If $(Tx)(t)=\alpha(t)x(t)$ is compact on $L^2[a,b]$, then $\alpha(t)=0$ a.e. on $[a,b]$

Question

I'm going to prove the following statement: Let $\alpha(t)$ be a bounded measurable function on $[a,b]$. If the operator $(Tx)(t)=\alpha(t)x(t)$ is compact on $L^2[a,b]$, then $\alpha(t)=0$ a.e. on $[a,b]$. Can anyone give some hints? And I wonder if this statement is true on $L^p[a,b]~ \text{for}~p\neq2$ as well.

Answer 1

Assume that $\alpha>\delta>0 $ on a set $E $ of positive measure. Show that the image of $T $ contains $L^p (E) $ and thus images of balls are not compact.

Answer 2

$T$ is a bounded linear operator and $T$ is normal.

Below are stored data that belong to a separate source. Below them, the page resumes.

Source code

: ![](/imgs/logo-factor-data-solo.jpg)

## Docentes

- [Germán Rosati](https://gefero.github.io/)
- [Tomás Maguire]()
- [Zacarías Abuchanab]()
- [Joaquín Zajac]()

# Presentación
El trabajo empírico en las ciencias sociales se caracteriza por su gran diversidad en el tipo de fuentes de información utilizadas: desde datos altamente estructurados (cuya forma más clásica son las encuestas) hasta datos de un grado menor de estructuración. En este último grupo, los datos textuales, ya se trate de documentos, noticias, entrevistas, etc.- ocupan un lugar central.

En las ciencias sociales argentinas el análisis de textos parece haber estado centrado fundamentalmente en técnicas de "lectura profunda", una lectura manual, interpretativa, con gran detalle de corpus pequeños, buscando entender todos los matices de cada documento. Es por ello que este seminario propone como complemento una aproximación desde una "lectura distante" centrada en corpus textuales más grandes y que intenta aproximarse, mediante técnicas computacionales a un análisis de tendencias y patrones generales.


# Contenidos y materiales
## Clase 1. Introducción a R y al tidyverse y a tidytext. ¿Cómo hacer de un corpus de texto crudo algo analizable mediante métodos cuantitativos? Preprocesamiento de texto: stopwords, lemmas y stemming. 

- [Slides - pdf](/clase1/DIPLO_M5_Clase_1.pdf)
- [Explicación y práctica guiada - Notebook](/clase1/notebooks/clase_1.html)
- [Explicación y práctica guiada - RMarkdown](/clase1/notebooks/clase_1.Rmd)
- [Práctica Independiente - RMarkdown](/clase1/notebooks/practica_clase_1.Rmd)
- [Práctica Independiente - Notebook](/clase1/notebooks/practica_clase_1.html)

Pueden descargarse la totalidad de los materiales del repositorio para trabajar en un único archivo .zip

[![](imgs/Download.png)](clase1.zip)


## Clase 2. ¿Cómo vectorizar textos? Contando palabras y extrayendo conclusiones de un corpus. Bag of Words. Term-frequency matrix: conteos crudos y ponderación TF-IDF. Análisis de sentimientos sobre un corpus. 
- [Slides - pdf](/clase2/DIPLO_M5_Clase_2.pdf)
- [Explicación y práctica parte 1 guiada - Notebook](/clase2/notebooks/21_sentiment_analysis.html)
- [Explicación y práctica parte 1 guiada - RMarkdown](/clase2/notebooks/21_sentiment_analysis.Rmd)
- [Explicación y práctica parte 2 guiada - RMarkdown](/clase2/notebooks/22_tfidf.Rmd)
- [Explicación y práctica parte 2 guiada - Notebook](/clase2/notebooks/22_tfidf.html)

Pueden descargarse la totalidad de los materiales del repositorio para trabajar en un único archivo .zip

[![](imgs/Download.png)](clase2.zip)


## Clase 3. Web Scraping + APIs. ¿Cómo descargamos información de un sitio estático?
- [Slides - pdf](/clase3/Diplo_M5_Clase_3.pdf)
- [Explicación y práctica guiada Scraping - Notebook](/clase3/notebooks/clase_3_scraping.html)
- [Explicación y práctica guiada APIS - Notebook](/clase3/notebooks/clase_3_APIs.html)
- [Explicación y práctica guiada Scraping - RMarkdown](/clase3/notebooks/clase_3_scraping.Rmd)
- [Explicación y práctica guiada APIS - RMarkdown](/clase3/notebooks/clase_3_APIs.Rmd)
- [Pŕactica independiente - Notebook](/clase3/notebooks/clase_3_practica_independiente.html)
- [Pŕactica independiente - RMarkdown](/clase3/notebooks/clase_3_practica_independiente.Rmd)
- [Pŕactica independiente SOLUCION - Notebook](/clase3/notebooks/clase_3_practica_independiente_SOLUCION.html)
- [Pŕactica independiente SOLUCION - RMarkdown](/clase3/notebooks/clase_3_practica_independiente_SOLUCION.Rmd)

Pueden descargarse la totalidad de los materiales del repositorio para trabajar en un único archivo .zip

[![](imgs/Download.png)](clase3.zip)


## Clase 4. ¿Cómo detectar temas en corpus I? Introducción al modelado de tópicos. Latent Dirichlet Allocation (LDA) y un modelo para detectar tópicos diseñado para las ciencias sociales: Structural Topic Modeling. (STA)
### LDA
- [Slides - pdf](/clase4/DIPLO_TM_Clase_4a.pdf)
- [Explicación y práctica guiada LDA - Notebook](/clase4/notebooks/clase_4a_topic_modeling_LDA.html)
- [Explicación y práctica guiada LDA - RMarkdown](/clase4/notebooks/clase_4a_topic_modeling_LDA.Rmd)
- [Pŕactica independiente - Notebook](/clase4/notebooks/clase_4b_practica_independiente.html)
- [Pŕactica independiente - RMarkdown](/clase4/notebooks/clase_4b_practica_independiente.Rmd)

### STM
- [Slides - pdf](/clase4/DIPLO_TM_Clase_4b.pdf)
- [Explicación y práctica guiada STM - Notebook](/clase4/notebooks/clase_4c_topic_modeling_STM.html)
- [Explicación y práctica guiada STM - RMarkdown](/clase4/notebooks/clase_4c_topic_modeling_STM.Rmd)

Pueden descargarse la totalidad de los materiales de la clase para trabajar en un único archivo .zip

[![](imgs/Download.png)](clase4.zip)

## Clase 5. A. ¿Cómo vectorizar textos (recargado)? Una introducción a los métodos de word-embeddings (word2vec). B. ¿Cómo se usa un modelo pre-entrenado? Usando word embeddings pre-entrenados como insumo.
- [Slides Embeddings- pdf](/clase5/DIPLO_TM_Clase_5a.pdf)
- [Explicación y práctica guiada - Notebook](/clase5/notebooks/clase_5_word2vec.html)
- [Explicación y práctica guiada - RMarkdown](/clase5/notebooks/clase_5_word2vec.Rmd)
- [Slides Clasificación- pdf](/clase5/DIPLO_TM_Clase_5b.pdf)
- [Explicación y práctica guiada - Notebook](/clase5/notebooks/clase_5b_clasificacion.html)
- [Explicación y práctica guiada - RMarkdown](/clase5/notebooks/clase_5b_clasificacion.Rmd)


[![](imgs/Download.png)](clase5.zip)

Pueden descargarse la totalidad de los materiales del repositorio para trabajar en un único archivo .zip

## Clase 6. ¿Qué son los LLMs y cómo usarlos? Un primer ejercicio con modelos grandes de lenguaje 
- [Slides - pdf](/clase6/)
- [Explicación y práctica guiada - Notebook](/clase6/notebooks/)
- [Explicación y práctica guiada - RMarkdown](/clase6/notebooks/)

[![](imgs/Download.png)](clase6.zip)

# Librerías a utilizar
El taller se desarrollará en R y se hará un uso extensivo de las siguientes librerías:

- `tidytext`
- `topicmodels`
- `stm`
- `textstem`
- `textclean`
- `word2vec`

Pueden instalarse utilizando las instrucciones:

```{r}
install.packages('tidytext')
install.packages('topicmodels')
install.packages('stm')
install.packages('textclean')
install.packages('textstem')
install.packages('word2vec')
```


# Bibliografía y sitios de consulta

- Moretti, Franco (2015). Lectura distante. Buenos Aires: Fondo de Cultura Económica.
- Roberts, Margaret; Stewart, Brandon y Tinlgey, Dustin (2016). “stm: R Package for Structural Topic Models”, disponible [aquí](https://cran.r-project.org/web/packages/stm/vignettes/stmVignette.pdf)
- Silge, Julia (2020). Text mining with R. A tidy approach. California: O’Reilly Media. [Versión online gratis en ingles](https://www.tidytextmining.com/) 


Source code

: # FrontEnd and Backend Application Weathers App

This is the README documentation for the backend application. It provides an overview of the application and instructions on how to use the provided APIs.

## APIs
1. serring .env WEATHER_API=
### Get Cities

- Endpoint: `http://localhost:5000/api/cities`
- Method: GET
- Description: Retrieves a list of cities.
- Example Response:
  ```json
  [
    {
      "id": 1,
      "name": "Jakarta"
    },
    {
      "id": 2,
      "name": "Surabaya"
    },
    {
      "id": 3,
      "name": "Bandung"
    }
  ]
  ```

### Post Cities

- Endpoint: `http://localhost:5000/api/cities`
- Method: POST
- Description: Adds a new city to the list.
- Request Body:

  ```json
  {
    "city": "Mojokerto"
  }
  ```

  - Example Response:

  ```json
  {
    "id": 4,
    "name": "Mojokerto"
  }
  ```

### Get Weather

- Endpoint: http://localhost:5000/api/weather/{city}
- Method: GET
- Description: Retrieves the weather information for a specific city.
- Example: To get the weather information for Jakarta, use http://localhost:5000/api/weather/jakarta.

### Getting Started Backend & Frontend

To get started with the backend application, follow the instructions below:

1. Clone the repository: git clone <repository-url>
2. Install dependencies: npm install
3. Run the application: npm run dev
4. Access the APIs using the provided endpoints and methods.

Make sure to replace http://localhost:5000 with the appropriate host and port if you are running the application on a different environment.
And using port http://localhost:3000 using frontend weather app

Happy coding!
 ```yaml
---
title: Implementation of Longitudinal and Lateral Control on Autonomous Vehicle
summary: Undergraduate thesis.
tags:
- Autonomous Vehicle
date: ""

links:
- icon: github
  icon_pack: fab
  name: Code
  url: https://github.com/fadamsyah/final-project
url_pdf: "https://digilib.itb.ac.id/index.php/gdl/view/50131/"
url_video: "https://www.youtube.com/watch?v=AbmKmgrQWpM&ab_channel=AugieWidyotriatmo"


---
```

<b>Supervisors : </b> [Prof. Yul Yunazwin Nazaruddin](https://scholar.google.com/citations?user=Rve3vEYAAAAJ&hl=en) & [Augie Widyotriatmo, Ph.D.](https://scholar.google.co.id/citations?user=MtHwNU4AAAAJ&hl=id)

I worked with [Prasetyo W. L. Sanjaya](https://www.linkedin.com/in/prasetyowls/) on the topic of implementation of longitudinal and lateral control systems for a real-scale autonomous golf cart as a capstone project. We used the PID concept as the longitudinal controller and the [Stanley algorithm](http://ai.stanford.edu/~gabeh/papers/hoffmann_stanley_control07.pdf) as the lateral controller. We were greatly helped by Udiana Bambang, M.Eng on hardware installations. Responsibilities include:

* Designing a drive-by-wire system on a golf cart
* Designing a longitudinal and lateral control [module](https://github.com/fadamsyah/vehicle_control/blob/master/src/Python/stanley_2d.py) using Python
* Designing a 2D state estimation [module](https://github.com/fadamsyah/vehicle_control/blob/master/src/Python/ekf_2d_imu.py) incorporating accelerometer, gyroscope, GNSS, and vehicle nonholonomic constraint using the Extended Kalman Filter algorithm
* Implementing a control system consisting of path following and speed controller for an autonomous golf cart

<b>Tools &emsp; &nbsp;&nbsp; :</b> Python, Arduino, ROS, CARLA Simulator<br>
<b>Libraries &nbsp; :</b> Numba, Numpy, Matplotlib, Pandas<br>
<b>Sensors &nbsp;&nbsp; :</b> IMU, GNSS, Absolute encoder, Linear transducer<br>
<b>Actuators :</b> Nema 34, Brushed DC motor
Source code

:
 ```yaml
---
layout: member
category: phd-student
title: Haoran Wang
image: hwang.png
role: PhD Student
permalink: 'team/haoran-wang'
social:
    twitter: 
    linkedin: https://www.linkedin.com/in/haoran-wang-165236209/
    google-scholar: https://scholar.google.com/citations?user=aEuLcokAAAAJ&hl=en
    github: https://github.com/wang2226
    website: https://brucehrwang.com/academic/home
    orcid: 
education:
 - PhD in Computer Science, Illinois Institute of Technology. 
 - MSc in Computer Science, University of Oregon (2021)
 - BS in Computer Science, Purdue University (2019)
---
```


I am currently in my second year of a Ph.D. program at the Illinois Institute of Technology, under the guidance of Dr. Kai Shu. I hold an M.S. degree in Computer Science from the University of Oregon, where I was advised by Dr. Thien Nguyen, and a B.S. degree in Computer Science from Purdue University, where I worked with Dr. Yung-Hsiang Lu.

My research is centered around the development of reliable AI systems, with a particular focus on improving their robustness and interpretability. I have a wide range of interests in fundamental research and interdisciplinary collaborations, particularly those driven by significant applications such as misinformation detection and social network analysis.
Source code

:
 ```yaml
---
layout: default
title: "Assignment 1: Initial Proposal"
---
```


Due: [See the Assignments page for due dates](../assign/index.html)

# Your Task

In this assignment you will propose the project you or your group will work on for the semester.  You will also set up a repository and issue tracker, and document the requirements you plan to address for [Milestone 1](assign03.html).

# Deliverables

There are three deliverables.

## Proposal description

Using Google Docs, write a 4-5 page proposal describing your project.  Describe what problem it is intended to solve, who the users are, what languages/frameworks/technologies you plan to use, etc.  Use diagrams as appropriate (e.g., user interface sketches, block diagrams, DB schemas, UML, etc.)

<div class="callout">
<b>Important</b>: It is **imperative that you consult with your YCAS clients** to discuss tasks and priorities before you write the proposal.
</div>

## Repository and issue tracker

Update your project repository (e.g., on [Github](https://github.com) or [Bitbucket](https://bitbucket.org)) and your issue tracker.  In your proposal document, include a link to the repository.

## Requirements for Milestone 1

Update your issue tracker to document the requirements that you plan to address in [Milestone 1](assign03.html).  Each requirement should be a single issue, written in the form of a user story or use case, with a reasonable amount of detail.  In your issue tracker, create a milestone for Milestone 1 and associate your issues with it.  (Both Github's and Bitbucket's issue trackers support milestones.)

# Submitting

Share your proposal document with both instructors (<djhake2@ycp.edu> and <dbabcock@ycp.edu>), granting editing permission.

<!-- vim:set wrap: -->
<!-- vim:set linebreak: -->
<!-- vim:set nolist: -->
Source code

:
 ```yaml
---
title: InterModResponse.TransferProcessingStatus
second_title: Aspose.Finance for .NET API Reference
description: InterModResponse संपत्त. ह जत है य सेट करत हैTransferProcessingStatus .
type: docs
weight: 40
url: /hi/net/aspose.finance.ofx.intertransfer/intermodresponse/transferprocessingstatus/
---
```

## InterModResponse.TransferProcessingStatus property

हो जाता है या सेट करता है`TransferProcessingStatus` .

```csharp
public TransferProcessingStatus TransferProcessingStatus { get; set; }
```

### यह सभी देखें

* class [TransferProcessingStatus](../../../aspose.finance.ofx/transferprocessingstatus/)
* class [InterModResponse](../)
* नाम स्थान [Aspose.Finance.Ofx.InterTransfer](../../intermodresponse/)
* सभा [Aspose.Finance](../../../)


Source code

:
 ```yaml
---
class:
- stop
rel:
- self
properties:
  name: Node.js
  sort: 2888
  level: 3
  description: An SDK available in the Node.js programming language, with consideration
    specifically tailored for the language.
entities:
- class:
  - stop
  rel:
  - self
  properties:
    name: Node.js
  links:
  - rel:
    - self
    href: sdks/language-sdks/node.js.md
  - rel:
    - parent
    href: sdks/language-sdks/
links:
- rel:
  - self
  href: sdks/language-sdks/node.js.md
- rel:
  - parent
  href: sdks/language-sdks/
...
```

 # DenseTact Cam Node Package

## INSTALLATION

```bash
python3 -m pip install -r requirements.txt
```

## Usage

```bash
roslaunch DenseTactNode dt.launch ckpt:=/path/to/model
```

Furthermore

$||T||=||\alpha||_{\infty}$ .

Since $T$ is normal, $||T||=r(T)||$ ($r(*)$= spectral radius). Let $\sigma_p(T)$ denote the set of eigenvalues of $T$.

If $T$ is also compact, then $r(T)= \max \{|\mu|: \mu \in \sigma_p(T)\}$.

Now its your turn: what are the eigenvalues of $T$ ?

Answer 3

Hint: Let $E$ be a set of positive measure on which $|\alpha| > \epsilon$. Then $T$ is an isomorphism on $L^p(E)$ (considered as embedded in $L^p([a,b])$).